▶ _Exercise directions_
Which lines of the records below contain the word "ruins"? Show each one.

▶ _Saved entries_
····················
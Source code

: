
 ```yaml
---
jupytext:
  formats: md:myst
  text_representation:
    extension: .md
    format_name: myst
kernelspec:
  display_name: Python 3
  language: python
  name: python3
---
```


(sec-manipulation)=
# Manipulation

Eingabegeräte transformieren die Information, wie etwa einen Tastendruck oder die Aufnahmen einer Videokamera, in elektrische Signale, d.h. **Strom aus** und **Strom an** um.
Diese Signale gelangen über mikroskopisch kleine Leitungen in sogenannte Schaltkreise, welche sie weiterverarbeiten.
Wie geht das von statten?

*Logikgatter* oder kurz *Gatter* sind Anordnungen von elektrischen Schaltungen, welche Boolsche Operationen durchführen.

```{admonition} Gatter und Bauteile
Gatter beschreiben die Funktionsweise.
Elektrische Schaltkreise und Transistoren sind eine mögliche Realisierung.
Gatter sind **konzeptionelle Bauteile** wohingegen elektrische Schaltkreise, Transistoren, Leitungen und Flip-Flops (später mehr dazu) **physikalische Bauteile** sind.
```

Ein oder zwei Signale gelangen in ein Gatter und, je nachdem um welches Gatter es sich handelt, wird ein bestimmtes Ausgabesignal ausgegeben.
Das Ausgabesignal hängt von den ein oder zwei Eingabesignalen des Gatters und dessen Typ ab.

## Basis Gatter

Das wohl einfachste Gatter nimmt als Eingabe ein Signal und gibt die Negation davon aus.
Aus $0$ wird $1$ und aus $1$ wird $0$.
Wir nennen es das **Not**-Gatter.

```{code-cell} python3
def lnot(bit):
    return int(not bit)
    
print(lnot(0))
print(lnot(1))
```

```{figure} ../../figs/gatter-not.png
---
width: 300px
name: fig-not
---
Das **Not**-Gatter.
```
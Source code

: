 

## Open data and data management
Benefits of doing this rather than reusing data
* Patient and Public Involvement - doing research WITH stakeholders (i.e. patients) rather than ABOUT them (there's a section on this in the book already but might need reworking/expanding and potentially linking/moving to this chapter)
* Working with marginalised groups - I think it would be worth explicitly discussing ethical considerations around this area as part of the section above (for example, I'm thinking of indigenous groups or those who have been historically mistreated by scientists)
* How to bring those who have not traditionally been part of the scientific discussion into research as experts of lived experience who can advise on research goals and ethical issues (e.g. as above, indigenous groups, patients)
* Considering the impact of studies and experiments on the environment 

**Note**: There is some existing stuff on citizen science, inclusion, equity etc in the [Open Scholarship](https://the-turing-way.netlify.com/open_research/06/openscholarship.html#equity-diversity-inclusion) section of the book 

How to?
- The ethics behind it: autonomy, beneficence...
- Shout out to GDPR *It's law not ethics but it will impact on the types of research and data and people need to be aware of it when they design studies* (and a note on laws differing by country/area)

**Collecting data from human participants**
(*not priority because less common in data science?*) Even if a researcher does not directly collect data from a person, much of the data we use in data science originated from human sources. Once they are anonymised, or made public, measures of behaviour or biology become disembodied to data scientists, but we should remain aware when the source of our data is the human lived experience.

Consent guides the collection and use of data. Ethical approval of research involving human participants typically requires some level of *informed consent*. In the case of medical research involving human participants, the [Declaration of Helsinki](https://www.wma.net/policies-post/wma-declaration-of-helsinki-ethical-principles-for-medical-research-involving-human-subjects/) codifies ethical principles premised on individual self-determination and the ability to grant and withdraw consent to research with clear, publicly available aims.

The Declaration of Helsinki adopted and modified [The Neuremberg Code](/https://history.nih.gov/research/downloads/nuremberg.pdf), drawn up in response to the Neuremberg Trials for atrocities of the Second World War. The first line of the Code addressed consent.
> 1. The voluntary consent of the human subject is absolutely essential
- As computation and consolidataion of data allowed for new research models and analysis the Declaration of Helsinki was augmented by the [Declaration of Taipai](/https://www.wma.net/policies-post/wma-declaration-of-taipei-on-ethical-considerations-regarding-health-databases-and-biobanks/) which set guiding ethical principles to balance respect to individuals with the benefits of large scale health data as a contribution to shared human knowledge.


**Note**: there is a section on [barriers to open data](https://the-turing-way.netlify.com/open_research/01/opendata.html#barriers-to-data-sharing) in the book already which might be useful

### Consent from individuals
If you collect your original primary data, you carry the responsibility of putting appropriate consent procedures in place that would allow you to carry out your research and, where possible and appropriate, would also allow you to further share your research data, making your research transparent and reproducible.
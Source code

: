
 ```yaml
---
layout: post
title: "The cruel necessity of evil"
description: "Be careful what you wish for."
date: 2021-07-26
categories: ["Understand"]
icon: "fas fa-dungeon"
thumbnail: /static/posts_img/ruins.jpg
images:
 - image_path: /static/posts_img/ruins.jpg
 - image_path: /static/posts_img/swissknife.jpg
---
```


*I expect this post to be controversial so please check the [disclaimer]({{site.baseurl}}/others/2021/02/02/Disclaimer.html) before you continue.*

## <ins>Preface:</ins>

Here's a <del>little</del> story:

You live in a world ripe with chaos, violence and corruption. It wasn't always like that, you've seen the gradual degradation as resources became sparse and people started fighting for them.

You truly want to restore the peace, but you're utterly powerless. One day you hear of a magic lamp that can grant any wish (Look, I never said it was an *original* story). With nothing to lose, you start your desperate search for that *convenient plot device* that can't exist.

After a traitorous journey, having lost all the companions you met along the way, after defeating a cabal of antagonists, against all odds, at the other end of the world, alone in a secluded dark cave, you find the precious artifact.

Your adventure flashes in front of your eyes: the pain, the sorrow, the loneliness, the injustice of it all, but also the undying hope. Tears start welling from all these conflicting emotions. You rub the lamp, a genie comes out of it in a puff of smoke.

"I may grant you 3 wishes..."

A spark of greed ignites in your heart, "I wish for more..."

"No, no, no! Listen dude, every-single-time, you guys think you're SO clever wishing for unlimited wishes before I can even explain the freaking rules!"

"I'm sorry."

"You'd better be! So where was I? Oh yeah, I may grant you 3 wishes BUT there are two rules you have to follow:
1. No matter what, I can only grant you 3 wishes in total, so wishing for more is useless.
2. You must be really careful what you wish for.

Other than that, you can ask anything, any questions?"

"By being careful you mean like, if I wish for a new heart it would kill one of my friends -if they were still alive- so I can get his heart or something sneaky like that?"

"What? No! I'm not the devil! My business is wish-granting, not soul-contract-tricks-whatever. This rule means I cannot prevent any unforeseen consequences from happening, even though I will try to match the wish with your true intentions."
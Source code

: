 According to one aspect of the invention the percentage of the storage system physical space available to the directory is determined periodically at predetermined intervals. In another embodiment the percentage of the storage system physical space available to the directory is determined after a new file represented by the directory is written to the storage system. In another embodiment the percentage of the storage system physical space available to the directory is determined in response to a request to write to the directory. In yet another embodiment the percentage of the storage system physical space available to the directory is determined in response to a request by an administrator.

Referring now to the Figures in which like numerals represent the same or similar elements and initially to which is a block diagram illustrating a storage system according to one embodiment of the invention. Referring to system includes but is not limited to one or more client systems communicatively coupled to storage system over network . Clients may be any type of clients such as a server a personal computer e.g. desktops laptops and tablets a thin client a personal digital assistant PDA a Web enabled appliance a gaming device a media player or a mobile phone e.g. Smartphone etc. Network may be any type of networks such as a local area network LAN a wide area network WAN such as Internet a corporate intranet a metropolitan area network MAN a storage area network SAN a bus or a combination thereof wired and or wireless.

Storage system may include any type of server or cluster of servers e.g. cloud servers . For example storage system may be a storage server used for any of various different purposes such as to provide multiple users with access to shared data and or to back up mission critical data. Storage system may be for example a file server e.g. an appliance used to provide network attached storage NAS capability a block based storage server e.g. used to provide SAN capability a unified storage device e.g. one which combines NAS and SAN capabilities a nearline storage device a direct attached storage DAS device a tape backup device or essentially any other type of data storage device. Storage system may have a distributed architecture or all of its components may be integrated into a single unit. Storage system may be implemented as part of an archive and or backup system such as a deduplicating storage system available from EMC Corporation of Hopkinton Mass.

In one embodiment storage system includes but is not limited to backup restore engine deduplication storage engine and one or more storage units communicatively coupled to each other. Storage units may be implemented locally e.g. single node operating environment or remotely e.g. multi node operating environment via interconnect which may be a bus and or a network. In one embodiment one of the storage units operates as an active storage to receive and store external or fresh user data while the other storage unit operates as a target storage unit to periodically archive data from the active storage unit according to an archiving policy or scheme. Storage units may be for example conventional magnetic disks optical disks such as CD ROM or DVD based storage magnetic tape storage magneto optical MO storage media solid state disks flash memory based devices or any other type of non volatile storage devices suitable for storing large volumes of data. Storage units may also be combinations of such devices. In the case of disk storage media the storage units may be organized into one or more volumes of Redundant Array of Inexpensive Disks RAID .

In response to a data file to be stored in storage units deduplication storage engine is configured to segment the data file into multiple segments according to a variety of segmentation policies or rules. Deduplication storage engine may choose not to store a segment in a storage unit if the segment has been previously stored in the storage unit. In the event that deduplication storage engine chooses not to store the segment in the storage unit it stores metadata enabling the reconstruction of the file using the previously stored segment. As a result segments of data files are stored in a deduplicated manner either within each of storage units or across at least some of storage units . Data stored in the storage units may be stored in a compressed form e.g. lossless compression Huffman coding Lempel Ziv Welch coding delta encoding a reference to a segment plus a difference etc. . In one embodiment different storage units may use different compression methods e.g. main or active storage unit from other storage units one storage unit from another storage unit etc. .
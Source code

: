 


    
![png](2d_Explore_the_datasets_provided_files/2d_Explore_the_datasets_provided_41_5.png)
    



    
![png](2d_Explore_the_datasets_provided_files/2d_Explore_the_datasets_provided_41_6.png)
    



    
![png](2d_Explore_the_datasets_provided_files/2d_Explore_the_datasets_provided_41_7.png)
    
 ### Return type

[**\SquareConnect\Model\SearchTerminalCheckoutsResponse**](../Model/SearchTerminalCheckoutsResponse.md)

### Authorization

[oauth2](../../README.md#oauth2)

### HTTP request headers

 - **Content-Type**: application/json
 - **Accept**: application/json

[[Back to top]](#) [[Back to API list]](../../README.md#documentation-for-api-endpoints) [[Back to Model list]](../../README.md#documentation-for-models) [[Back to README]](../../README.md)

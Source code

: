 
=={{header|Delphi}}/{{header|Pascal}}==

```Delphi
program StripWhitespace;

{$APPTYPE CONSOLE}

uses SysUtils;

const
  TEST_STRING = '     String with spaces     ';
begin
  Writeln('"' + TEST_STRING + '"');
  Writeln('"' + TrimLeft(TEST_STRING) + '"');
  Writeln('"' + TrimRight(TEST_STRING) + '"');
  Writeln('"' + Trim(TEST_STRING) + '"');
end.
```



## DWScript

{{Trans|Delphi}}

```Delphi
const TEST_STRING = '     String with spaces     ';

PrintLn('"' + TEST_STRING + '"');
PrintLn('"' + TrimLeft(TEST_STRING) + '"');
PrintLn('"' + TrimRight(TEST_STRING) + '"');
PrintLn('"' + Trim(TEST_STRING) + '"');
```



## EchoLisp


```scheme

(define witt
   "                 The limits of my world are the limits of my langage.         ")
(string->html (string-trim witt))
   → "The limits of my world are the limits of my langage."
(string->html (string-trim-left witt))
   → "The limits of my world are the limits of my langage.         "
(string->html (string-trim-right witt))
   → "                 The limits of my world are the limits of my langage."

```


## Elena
····················
▶ _Answer to this task_
thumbnail: /static/posts_img/ruins.jpg
 - image_path: /static/posts_img/ruins.jpg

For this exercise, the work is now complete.